Exercise details: Copy out each line of the data below in which "Delta" appears.

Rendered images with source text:
━━━━━━━━━━━━━━━━━━━━
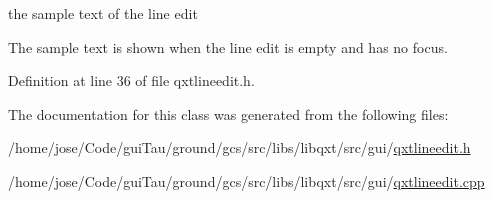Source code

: the sample text of the line edit 

The sample text is shown when the line edit is empty and has no focus. 

Definition at line 36 of file qxtlineedit.\-h.



The documentation for this class was generated from the following files\-:\begin{DoxyCompactItemize}
\item 
/home/jose/\-Code/gui\-Tau/ground/gcs/src/libs/libqxt/src/gui/\hyperlink{qxtlineedit_8h}{qxtlineedit.\-h}\item 
/home/jose/\-Code/gui\-Tau/ground/gcs/src/libs/libqxt/src/gui/\hyperlink{qxtlineedit_8cpp}{qxtlineedit.\-cpp}\end{DoxyCompactItemize}
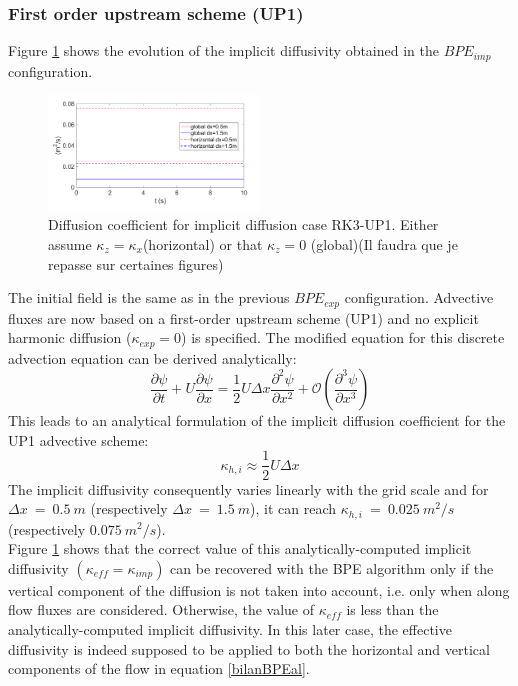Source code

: \subsubsection{First order upstream scheme (UP1)}
Figure \ref{fig3numlab} shows the evolution of the implicit diffusivity obtained in the $BPE_{imp}$ configuration.
\begin{figure}[h!]
\centering
\includegraphics[width=0.5\textwidth]{./CHAP_BPE/AGBPE_numlab3.png}
\caption{Diffusion coefficient for implicit diffusion case RK3-UP1. Either assume $\kappa_z=\kappa_x$(horizontal) or that $\kappa_z=0$ (global)\color{red}(Il faudra que je repasse sur certaines figures)\color{black}}
\label{fig3numlab}
\end{figure}
The initial field is the same as in the previous $BPE_{exp}$ configuration. Advective fluxes are now based on a first-order upstream scheme (UP1) and no explicit harmonic diffusion ($\kappa_{exp}=0$) is specified.
The modified equation for this discrete advection equation can be derived analytically:
\begin{equation}
\frac{\partial \psi}{\partial t}+U \frac{\partial \psi}{\partial x} = \frac{1}{2} U \Delta x  \frac{\partial^2 \psi}{\partial x^2} + \mathcal{O}(\frac{\partial^3 \psi}{\partial x^3})
\end{equation}
This leads to an analytical formulation of the implicit diffusion coefficient for the UP1 advective scheme: 
\begin{equation}
    \displaystyle
    \kappa_{h,i}\approx\frac{1}{2}U \Delta x
\end{equation}
The implicit diffusivity consequently varies linearly with the grid scale and for $\Delta x\ =\ 0.5\ m$ (respectively $\Delta x\ =\ 1.5\ m$), it can reach $\kappa_{h,i}\ =\ 0.025\ m^2/s$  (respectively $0.075\ m^2/s$).\\
Figure \ref{fig3numlab} shows that the correct value of this analytically-computed implicit diffusivity $(\kappa_{eff}=\kappa_{imp})$ can be recovered with the BPE algorithm only if the vertical component of the diffusion is not taken into account, i.e. only when along flow fluxes are considered. Otherwise, the value of $\kappa_{eff}$ is less than the analytically-computed implicit diffusivity. In this later case, the effective diffusivity is indeed supposed to be applied to both the horizontal and vertical components of the flow in equation \ref{bilanBPEal}.

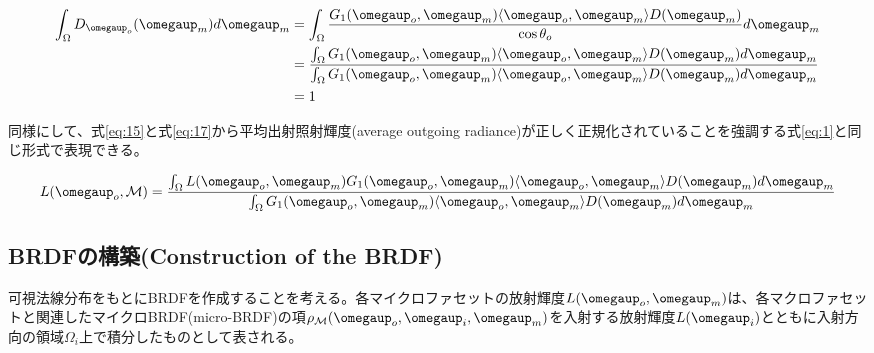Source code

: \documentclass[a4j,xelatex,ja=standard]{bxjsarticle}
\begin{document}
\begin{equation}
    \begin{split}
        \int_\Omega D_{\boldsymbol{\omegaup}_o}(\boldsymbol{\omegaup}_m) d\boldsymbol{\omegaup}_m
        &= \int_\Omega \frac{G_1(\boldsymbol{\omegaup}_o, \boldsymbol{\omegaup}_m) \langle \boldsymbol{\omegaup}_o, \boldsymbol{\omegaup}_m \rangle D(\boldsymbol{\omegaup}_m)}{\cos\theta_o} d\boldsymbol{\omegaup}_m \\
        &= \frac{\int_\Omega G_1(\boldsymbol{\omegaup}_o, \boldsymbol{\omegaup}_m) \langle \boldsymbol{\omegaup}_o, \boldsymbol{\omegaup}_m \rangle D(\boldsymbol{\omegaup}_m) d\boldsymbol{\omegaup}_m}{\int_\Omega G_1(\boldsymbol{\omegaup}_o, \boldsymbol{\omegaup}_m) \langle \boldsymbol{\omegaup}_o, \boldsymbol{\omegaup}_m \rangle D(\boldsymbol{\omegaup}_m)d \boldsymbol{\omegaup}_m} \\
        &= 1
    \end{split}
    \label{eq:18}
\end{equation}

同様にして、式\eqref{eq:15}と式\eqref{eq:17}から平均出射照射輝度(average outgoing radiance)が正しく正規化されていることを強調する式\eqref{eq:1}と同じ形式で表現できる。

\begin{equation}
    L(\boldsymbol{\omegaup}_o, \mathcal{M}) = \frac{\int_\Omega L(\boldsymbol{\omegaup}_o, \boldsymbol{\omegaup}_m) G_1(\boldsymbol{\omegaup}_o, \boldsymbol{\omegaup}_m) \langle \boldsymbol{\omegaup}_o, \boldsymbol{\omegaup}_m \rangle D(\boldsymbol{\omegaup}_m) d \boldsymbol{\omegaup}_m}{\int_\Omega G_1(\boldsymbol{\omegaup}_o, \boldsymbol{\omegaup}_m) \langle \boldsymbol{\omegaup}_o, \boldsymbol{\omegaup}_m \rangle D(\boldsymbol{\omegaup}_m)d \boldsymbol{\omegaup}_m}
    \label{eq:19}
\end{equation}

\subsection{BRDFの構築(Construction of the BRDF)}
\label{sec:3.2}

可視法線分布をもとにBRDFを作成することを考える。各マイクロファセットの放射輝度$L(\boldsymbol{\omegaup}_o, \boldsymbol{\omegaup}_m)$は、各マクロファセットと関連したマイクロBRDF(micro-BRDF)の項$\rho_{\mathcal M}(\boldsymbol{\omegaup}_o, \boldsymbol{\omegaup}_i, \boldsymbol{\omegaup}_m)$を入射する放射輝度$L(\boldsymbol{\omegaup}_i)$とともに入射方向の領域$\Omega_i$上で積分したものとして表される。
\end{document}
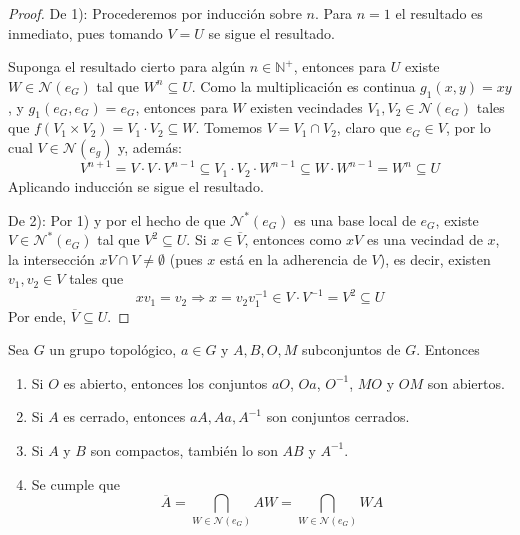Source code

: \documentclass[12pt]{report}
\theoremstyle{largebreak}
\newcommand{\N}[1]{\ensuremath{\mathscr{N}(#1)}}
\newcommand{\Ns}[1]{\ensuremath{\mathscr{N}^*(#1)}}
\begin{document}
    \begin{proof}
        De 1): Procederemos por inducción sobre $n$. Para $n=1$ el resultado es inmediato, pues tomando $V=U$ se sigue el resultado.

        Suponga el resultado cierto para algún $n\in\mathbb{N}^+$, entonces para $U$ existe $W\in\N{e_G}$ tal que $W^n\subseteq U$. Como la multiplicación es continua $g_1(x,y)=xy$, y $g_1(e_G,e_G)=e_G$, entonces para $W$ existen vecindades $V_1,V_2\in\N{e_G}$ tales que $f(V_1\times V_2)=V_1\cdot V_2\subseteq W$. Tomemos $V=V_1\cap V_2$, claro que $e_G\in V$, por lo cual $V\in\N{e_g}$ y, además:
        \begin{equation*}
            V^{n+1}= V\cdot V\cdot V^{n-1}\subseteq V_1\cdot V_2\cdot W^{n-1}\subseteq W\cdot W^{n-1}=W^n\subseteq U
        \end{equation*}
        Aplicando inducción se sigue el resultado.

        De 2): Por 1) y por el hecho de que $\Ns{e_G}$ es una base local de $e_G$, existe $V\in\Ns{e_G}$ tal que $V^2\subseteq U$. Si $x\in\overline{V}$, entonces como $xV$ es una vecindad de $x$, la intersección $xV\cap V\neq\emptyset$ (pues $x$ está en la adherencia de $V$), es decir, existen $v_1,v_2\in V$ tales que
        \begin{equation*}
            xv_1=v_2\Rightarrow x=v_2v_1^{-1}\in V\cdot V^{-1}=V^{2}\subseteq U
        \end{equation*}
        Por ende, $\overline{V}\subseteq U$.
    \end{proof}

    \begin{theor}
        Sea $G$ un grupo topológico, $a\in G$ y $A, B, O, M$ subconjuntos de $G$. Entonces
        \begin{enumerate}
            \item Si $O$ es abierto, entonces los conjuntos $aO$, $Oa$, $O^{-1}$, $MO$ y $OM$ son abiertos.
            \item Si $A$ es cerrado, entonces $aA, Aa, A^{-1}$ son conjuntos cerrados.
            \item Si $A$ y $B$ son compactos, también lo son $AB$ y $A^{-1}$.
            \item Se cumple que
            \begin{equation*}
                \overline{A}=\bigcap_{W\in\N{e_G}}AW=\bigcap_{W\in\N{e_G}}WA
            \end{equation*}
        \end{enumerate}
    \end{theor}
\end{document}
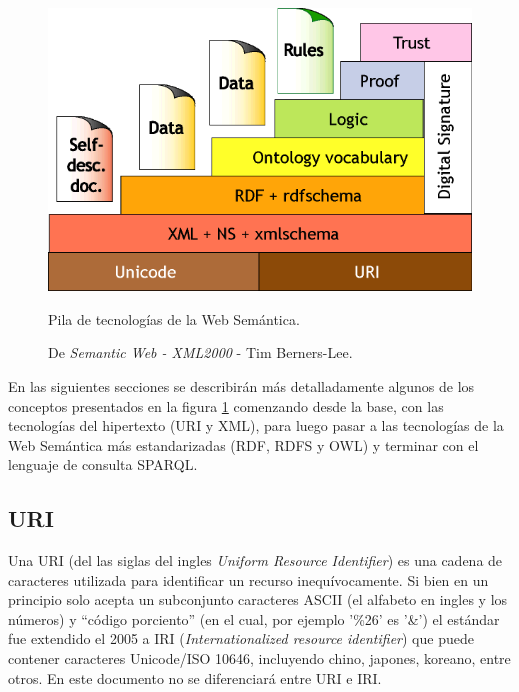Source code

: \begin{figure}[htpb]
  \centering
  \includegraphics[width=.58\textwidth]{figures/Semantic_web_stack.png}
  \caption{Pila de tecnologías de la Web Semántica.}
  \vspace{-.25cm}
  \caption*{De \emph{Semantic Web - XML2000} - Tim
            Berners-Lee\cite{img:swstack}.}
  \label{fig:swstack}
\end{figure}

En las siguientes secciones se describirán más detalladamente algunos de los
conceptos presentados en la figura \ref{fig:swstack} comenzando desde la base,
con las tecnologías del hipertexto (URI y XML), para luego pasar a las
tecnologías de la Web Semántica más estandarizadas (RDF, RDFS y OWL) y terminar
con el lenguaje de consulta SPARQL.

\subsection{URI}
Una URI (del las siglas del ingles \emph{Uniform Resource Identifier}) es una
cadena de caracteres utilizada para identificar un recurso inequívocamente.
Si bien en un principio solo acepta un subconjunto caracteres ASCII (el alfabeto
en ingles y los números) y ``código porciento'' (en el cual, por ejemplo '\%26'
es '\&') el estándar fue extendido el 2005 a IRI (\emph{Internationalized
resource identifier}) que puede contener caracteres Unicode/ISO 10646,
incluyendo chino, japones, koreano, entre otros\cite{gangemi2006bourne}.
En este documento no se diferenciará entre URI e IRI.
━━━━━━━━━━━━━━━━━━━━
Task result:
\frac{\partial \psi}{\partial t}+U \frac{\partial \psi}{\partial x} = \frac{1}{2} U \Delta x  \frac{\partial^2 \psi}{\partial x^2} + \mathcal{O}(\frac{\partial^3 \psi}{\partial x^3})
    \kappa_{h,i}\approx\frac{1}{2}U \Delta x
The implicit diffusivity consequently varies linearly with the grid scale and for $\Delta x\ =\ 0.5\ m$ (respectively $\Delta x\ =\ 1.5\ m$), it can reach $\kappa_{h,i}\ =\ 0.025\ m^2/s$  (respectively $0.075\ m^2/s$).\\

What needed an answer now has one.